Anlam; varlıkların kendini ve çevresini tanımlamasıdır. Bu tanımlama anlam üzerine bina edilmiştir. Bu anlamın idrak edilebilmesi ve yaşam bütünlüğü içerisinde ifade edilebilmesi için akıl, kalp ve nefis vermiştir. Bunların idrak sorunu olduğunda bu noktalarda uyarıcı olabilmeleri için elçiler seçmiştir. Elçiler anlamın bulunması ve tekrardan dirilmesi için mücadele ederken, farklı anlam ve yorumlara kendilerini teslim etmiş insanlar bu sürece yabancı durmuşlar ve engellemeye çalışmışlardır.
İnsan anlam verebilen tek varlıktır. Anlam derinliğini ve çerçevesini sürekli genişletir. Her an şahit olduğu olay, kişi, durum ve düşünce için bir anlam çerçevesi oluşturmaya çalışır. Bu anlam arayışı hayat boyunca devam eder. Anlamı yitirdiği ve üretemediği anda varlık krizi baş gösterir.

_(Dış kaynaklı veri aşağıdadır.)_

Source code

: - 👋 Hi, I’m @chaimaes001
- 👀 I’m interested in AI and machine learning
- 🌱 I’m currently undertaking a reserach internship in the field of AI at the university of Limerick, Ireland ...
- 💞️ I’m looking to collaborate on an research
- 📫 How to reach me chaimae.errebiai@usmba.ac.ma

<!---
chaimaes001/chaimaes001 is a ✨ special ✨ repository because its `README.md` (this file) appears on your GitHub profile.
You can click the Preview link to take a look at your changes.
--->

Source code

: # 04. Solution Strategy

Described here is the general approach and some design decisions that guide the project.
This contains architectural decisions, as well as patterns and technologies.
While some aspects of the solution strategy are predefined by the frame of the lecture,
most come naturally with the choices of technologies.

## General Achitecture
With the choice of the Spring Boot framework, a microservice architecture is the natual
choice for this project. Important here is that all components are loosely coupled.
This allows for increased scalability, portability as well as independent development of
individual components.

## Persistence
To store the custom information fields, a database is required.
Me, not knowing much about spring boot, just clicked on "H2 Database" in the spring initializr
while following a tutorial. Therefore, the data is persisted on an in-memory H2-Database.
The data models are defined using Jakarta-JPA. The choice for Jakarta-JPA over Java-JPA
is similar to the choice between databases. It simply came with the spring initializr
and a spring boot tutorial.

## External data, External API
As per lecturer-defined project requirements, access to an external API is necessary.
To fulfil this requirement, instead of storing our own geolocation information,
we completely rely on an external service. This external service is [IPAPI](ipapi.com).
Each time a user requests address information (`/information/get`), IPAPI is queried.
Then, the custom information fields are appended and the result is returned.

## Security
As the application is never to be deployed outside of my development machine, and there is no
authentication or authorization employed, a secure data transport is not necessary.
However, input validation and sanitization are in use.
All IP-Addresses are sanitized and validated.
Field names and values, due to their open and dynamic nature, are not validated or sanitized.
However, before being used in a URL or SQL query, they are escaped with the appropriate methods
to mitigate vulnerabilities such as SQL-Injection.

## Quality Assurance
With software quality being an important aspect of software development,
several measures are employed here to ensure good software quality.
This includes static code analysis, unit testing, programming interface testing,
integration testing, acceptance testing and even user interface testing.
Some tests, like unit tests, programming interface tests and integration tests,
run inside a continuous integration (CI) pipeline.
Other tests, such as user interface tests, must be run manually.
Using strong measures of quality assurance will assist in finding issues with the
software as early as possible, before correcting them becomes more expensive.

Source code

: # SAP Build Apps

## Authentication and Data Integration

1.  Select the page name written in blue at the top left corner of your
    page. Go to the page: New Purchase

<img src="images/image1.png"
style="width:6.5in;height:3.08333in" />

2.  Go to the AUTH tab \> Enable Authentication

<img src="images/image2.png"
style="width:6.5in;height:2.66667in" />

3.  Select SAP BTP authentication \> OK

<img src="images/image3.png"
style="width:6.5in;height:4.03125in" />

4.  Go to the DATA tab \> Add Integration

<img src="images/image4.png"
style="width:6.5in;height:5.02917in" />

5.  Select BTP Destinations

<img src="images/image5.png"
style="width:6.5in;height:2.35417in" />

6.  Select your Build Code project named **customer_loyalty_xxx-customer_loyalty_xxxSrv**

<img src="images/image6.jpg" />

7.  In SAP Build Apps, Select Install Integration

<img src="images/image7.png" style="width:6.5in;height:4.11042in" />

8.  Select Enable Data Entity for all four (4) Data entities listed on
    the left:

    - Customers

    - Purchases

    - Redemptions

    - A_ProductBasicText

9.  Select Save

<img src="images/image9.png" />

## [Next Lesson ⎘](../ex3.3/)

İnsan anlamı kelimelerle ifade eder. Kelime anlam coğrafyasının işaretleridir. Yönleri belirtmek için kelime üretebildiği ölçüde kendine yol bulur ve yürüyüşünü devam ettirir. Anlamı sadece kendi varlığıyla değil âlem içerisindeki şahitlik ettiği her nesne üzerinden bulmaya çalışır. Anlamı bulduğu zaman mutludur. Arayış boyunca devamlı huzursuzdur. Anlamı bulmak için büyük mücadele ve çaba gerektirir. Anlam insanı, insan anlamı arar. Birbirlerine vazgeçilmez olarak muhtaçtırlar. Anlamsız kalan ruh büyük acılar içerisindedir. Yitirdiğini bulmaya, sorduğunu cevaplamaya mahkûmdur.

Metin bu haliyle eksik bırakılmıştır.